Caught in a Changing Society: St. Dunstan's University 1950 -- 1969 chronicles the golden years of expansion at an esteemed Catholic university. Campus life was tight knit, with students participating in sports teams, drama and music performances, social activities, and mandatory classes and religious services under the watchful eyes of the priests and Sisters. With increased enrolment, more resources were needed to build new campus buildings and hire more lay teaching staff. As social mores changed and mini-skirts appeared on campus in the mid-1960s, students demanded freedoms and direct representation, while the administration fought for much needed government subsidies and faced the challenges of an uncertain future.

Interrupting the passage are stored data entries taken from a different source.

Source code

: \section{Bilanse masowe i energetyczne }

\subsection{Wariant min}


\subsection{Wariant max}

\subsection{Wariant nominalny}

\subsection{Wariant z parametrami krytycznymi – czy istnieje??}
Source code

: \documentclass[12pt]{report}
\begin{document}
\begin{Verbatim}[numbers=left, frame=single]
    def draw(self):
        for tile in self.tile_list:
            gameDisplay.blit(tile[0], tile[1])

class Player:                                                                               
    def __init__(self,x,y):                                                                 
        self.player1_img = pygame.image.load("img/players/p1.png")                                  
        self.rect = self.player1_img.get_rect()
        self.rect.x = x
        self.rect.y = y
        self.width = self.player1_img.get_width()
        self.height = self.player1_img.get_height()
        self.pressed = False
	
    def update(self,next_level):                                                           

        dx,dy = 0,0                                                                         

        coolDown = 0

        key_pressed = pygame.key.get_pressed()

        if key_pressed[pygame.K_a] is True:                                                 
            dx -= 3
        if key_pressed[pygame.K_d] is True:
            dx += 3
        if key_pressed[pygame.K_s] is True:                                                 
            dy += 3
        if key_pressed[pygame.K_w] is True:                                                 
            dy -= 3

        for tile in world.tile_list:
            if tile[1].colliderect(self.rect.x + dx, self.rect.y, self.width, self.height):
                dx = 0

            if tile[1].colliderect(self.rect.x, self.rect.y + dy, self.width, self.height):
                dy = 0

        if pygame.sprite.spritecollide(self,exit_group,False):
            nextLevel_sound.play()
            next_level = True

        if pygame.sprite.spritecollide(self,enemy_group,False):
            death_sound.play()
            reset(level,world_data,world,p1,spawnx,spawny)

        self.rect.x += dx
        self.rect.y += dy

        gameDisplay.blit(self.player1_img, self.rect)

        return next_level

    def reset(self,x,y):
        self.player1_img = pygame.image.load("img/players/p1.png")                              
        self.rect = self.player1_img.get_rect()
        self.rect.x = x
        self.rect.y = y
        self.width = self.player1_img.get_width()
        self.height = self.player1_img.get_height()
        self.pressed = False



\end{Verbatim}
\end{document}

With Prince of Wales College becoming a university, the province faced the daunting prospect of supporting two post-secondary institutions. To solve the financial crisis, Premier Alex Campbell mandated the creation of the University of Prince Edward Island. Caught in a Changing Society captures the ensuing debate that led to the closure of the 114-yearold St. Dunstan's University and the resolve that allowed the institution to evolve into a charitable foundation that has invested more than 32 million dollars into education, infrastructure, and the diocese.
About the author
Leonard Cusack graduated from St. Dunstan's University in 1969 and has a Master of Arts degree in Canadian History from the University of New Brunswick. During his career, Leonard was a high school teacher and principal, a public servant, and a sessional lecturer in history at the University of Prince Edward Island. His previous books include A Magnificent Gift Declined: The Dalton Sanatorium of Prince Edward Island 1913-1923; A Party for Progress: The P.E.I. Progressive Conservative Party 1770-2000; and Owen Connolly: The Making of a Legacy 1820-2016.